Testimony Submitted to Committee on Finance & Revenue, Council of the District of Columbia for Hearing:
“Motor Vehicle Fuel Tax in the District of Columbia”
June 12, 2013

Mr. Chairman and members of the committee, thank you for the opportunity to testify today. My name is Matt Gardner. I am the Executive Director of the Institute on Taxation and Economic Policy (ITEP), a Washington-DC-based nonprofit research group. ITEP’s research focuses on federal and state tax policy with an emphasis on sustainability and fairness in the tax laws.

The District of Columbia, like each of the fifty states, levies an excise tax on sales of gasoline and diesel fuel. But the poor design of the city’s tax has resulted in sluggish revenue growth that fails to keep pace with infrastructure needs. As a result, the purchasing power of the city’s fuel tax has fallen substantially over time.

My testimony makes four points.

1. The best strategy for making conventional fuel taxes more sustainable is to link the gas tax rate to some measure of inflation. By linking the tax to the wholesale price of gasoline, Bill 20-199 would achieve this goal.

2. The use of a “floor” on fuel tax rates, and capping the allowable annual growth in the per-gallon tax rate, are both sensible strategies for managing the short-term revenue yield of the fuel tax .

3. A “revenue-neutral” reform, such as that contemplated in Bill 20-199, will minimize future erosion in the value of fuel tax revenues, but does nothing to reverse the substantial inflationary losses the tax has experienced in the past.

4. Whatever their form, motor fuel excise taxes tend to be regressive, falling most heavily on low income families. Lawmakers seeking to increase the fuel tax could mitigate the impact of this change by providing more generous refundable tax credits to low-income families.

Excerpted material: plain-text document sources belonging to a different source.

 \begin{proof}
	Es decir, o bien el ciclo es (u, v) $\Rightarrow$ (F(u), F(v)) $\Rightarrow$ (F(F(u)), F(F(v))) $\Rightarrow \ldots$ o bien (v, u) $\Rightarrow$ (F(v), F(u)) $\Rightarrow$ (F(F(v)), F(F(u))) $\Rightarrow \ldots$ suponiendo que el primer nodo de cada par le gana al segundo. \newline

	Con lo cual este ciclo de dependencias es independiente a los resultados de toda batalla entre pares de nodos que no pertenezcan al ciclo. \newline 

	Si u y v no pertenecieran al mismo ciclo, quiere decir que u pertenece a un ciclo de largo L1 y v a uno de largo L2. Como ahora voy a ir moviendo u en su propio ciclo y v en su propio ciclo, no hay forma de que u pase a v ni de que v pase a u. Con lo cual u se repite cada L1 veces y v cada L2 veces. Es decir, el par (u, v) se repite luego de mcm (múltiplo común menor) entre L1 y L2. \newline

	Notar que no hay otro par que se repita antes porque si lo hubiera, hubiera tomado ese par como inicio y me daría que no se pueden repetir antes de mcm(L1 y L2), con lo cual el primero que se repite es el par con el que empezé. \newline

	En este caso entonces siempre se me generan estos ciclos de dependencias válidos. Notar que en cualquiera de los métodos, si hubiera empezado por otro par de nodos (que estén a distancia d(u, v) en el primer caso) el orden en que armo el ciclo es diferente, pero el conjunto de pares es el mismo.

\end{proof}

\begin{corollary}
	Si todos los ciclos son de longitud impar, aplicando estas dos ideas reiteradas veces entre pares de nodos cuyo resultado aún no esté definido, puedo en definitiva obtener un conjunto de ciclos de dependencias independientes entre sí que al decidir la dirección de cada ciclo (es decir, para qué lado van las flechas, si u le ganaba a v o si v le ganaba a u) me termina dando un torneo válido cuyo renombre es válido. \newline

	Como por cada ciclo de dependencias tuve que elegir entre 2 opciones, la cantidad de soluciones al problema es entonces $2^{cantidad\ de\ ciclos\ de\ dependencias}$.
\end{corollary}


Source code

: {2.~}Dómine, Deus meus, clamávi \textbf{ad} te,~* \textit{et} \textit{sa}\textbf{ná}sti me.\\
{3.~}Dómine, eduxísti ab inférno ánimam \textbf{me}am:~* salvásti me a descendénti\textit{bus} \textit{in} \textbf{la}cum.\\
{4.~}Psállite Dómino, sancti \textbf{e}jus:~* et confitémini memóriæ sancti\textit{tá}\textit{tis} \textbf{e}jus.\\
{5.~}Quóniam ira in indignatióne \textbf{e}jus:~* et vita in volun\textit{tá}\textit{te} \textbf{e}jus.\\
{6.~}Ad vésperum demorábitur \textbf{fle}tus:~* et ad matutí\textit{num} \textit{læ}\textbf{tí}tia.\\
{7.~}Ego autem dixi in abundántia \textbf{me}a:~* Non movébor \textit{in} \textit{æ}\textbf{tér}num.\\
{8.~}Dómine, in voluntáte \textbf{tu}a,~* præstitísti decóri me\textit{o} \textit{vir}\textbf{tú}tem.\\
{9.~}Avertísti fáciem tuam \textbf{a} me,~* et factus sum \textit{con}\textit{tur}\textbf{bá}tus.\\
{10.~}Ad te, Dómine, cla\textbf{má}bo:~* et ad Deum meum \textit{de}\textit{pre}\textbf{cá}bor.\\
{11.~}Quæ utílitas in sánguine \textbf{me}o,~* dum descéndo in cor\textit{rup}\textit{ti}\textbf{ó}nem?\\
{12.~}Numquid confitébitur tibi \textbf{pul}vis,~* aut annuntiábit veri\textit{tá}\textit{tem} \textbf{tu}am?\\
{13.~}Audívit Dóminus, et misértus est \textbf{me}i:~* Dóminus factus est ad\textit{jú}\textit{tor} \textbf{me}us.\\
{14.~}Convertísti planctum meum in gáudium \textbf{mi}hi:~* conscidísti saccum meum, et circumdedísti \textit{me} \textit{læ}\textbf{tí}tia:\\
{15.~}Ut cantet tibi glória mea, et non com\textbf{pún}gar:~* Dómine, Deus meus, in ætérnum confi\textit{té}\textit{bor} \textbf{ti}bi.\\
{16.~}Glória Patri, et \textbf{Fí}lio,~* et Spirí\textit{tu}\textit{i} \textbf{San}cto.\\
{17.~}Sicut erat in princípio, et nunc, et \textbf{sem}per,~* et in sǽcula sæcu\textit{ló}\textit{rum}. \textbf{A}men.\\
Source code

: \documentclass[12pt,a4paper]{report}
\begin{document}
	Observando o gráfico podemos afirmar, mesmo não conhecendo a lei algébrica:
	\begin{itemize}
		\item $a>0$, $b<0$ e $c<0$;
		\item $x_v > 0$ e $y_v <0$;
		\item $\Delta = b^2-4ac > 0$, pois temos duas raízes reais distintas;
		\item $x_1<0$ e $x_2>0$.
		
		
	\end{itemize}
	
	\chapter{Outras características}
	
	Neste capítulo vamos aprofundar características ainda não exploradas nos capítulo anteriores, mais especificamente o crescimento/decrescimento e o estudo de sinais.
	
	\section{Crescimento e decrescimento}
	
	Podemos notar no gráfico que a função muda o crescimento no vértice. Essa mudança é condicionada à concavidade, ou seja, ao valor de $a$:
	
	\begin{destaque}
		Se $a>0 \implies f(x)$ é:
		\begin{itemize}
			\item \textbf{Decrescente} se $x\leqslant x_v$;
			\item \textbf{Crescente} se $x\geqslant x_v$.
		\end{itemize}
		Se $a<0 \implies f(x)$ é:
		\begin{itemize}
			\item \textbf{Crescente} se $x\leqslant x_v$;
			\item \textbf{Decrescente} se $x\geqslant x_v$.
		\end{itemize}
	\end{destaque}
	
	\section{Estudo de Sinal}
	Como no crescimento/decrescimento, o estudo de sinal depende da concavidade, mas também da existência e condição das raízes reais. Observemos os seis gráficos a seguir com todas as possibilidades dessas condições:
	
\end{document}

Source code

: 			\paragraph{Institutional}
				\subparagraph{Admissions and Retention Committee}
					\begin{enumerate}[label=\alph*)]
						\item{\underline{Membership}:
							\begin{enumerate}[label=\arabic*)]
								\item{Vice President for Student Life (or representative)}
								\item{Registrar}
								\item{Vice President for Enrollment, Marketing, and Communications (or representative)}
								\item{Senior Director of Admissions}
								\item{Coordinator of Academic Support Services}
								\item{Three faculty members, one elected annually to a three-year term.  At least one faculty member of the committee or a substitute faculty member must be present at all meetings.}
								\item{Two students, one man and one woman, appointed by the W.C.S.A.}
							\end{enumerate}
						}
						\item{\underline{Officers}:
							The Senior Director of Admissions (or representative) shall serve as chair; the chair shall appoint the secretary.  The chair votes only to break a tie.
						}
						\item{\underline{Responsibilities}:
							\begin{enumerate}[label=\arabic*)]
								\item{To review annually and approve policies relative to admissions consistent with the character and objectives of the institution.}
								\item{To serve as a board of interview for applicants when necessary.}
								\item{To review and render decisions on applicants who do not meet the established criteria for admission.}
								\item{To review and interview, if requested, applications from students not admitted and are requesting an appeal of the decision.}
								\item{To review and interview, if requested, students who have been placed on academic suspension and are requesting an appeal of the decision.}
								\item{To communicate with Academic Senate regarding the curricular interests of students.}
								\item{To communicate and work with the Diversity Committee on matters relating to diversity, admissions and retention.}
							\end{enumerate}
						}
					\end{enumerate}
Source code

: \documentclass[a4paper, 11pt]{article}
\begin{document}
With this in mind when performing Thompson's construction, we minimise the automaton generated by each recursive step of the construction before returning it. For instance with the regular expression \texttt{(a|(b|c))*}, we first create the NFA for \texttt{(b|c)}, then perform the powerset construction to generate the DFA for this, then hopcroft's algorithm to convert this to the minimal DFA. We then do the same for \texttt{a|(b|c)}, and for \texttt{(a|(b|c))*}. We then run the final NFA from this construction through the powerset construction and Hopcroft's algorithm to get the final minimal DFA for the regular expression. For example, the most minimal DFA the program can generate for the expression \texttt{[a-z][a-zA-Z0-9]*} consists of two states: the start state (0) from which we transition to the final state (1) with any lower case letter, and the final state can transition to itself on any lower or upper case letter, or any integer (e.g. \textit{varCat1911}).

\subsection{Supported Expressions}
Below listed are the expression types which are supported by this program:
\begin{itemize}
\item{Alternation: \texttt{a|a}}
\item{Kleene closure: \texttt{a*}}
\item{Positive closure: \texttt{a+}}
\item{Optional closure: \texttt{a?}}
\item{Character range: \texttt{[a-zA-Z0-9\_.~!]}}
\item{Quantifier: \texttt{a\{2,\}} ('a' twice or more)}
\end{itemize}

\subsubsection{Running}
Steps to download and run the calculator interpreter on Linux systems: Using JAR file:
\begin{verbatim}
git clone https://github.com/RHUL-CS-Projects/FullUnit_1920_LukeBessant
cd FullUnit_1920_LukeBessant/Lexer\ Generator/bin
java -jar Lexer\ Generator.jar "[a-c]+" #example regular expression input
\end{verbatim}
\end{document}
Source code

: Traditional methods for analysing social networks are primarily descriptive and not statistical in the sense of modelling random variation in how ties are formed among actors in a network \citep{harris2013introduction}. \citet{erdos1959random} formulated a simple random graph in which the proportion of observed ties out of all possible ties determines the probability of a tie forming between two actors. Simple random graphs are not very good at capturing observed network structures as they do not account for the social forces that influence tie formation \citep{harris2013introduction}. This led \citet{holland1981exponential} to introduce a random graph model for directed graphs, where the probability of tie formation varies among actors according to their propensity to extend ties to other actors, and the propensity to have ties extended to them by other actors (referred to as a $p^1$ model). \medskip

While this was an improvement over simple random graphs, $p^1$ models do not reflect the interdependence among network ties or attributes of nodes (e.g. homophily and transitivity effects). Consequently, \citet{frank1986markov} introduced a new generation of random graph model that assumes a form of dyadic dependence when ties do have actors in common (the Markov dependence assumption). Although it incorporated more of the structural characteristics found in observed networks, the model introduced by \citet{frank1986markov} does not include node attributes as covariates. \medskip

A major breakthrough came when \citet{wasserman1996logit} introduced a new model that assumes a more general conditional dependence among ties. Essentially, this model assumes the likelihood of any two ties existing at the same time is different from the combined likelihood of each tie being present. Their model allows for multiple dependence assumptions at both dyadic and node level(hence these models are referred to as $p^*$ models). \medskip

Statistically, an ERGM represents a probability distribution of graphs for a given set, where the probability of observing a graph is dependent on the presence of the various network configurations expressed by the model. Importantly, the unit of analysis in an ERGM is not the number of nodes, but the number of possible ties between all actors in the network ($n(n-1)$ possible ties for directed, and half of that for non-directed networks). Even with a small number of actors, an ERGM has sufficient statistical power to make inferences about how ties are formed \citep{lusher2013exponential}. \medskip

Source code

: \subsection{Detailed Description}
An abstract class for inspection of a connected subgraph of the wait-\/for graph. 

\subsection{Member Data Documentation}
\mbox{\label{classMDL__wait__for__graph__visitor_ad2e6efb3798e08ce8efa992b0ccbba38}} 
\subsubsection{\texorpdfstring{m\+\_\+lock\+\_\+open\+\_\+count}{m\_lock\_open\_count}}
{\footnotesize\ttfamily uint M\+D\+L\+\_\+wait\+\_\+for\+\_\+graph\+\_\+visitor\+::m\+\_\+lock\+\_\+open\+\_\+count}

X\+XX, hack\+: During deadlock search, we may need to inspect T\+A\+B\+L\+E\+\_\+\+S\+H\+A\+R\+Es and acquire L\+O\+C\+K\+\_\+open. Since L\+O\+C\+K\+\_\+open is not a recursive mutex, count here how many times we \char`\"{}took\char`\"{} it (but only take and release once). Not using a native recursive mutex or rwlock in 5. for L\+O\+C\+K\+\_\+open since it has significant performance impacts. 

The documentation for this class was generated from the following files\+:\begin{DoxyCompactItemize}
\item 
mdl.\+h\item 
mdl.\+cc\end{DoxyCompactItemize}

A Declining Tax—With a Straightforward Remedy

The District of Columbia levies a motor fuel tax on gasoline and diesel fuel at a rate of 23.5 cents per gallon. The excise tax rate has been increased a number of times in recent decades, most recently in 2009. On its face, the city’s tax rate appears to have more than doubled in the past thirty years: in 1980, the excise tax rate was 11 cents per gallon, less than half the current rate. Yet by a more sensible measure—the inflation-adjusted tax rate—the city’s gas tax has actually declined over the past thirty years. If, the city’s 11-cent excise tax had been adjusted for inflation starting in 1980, its current value would be 32 cents per gallon. Put another way, in inflation-adjusted terms, the city’s gas tax has actually been reduced by about 9 cents per gallon over the last three decades.

Fuel taxes that don’t keep pace with inflation are problematic for a very straightforward reason: the cost of repairing and augmenting our transportation infrastructure does keep pace with inflation. So the purchasing power of a “centsper- gallon” fuel tax, of the sort used by D.C. and most other states, will be smaller and smaller over the long term unless the by tax rate is repeatedly increased.

About one third of the states have dealt with this problem by tying their fuel tax rates to some measure of cost inflation. This can be done by regularly adjusting the cents-per-gallon tax rate for inflation in consumer prices generally, or for inflation in construction costs, or (as Bill 20-199 would do) transforming the tax into a value-based tax. These are all sensible strategies for preventing future erosion in the purchasing power of fuel taxes.

Managing Revenues From a Wholesale Fuel Tax

Tying the city’s fuel tax to wholesale prices will help to ensure that tax collections keep pace, over the long run, with construction costs. But in the short run, fuel taxes that are linked to prices can fluctuate in ways that can increase the volatility of the tax. For these reasons, a number of states with price-based fuel taxes have enacted a floor below which tax rates cannot fall—or a ceiling on the allowable growth rate of the tax—to limit the year-to-year volatility in the tax. Bill 20-199 includes a floor provision, requiring that the average wholesale price used in calculating the tax can’t fall below the actual wholesale price as of May 19, 2013. These measures can prevent excessive short-term changes in fuel tax revenues, while preserving the long-term ability of revenues to keep pace with funding needs.

Revenue-Neutral Fuel Tax Reform Won’t Offset Past Inflationary Losses

The fuel tax changes proposed in Bill 20-199 have been described as revenue-neutral, meaning that their
implementation would leave city tax collections roughly unchanged. Reforming the tax in this way will help to preserve the purchasing power of the gas tax going forward—but would do nothing to offset the substantial inflationary losses experienced by the gas tax in recent decades. Put another way, the tax changes proposed in Bill 20-199 would not meaningfully increase the fuel tax in real terms, and in fact would permanently codify the incremental fuel tax cuts that have been caused by inflation over the past thirty years.

Increasing Fuel Taxes Will Make the D.C. Tax System More Regressive

Taxes on consumption are generally regressive, meaning that low-income families generally pay more of their income in these taxes than do better-off taxpayers. This is because families near or below the poverty line spend a much larger share of their income than middle- and upper-income families. The fuel tax, whether based on wholesale prices or calculated as a per-gallon excise tax, is no exception. For this reason, any fuel tax reform that increases revenues will make the city’s tax system more regressive overall. One sensible strategy for mitigating the impact of regressive tax hikes on the District’s poorest families would be to expand existing low-income tax credits such as the Earned Income Tax Credit, or to enact a separate credit explicitly designed to offset the impact of the gas tax.

Thank you for the opportunity to present this testimony.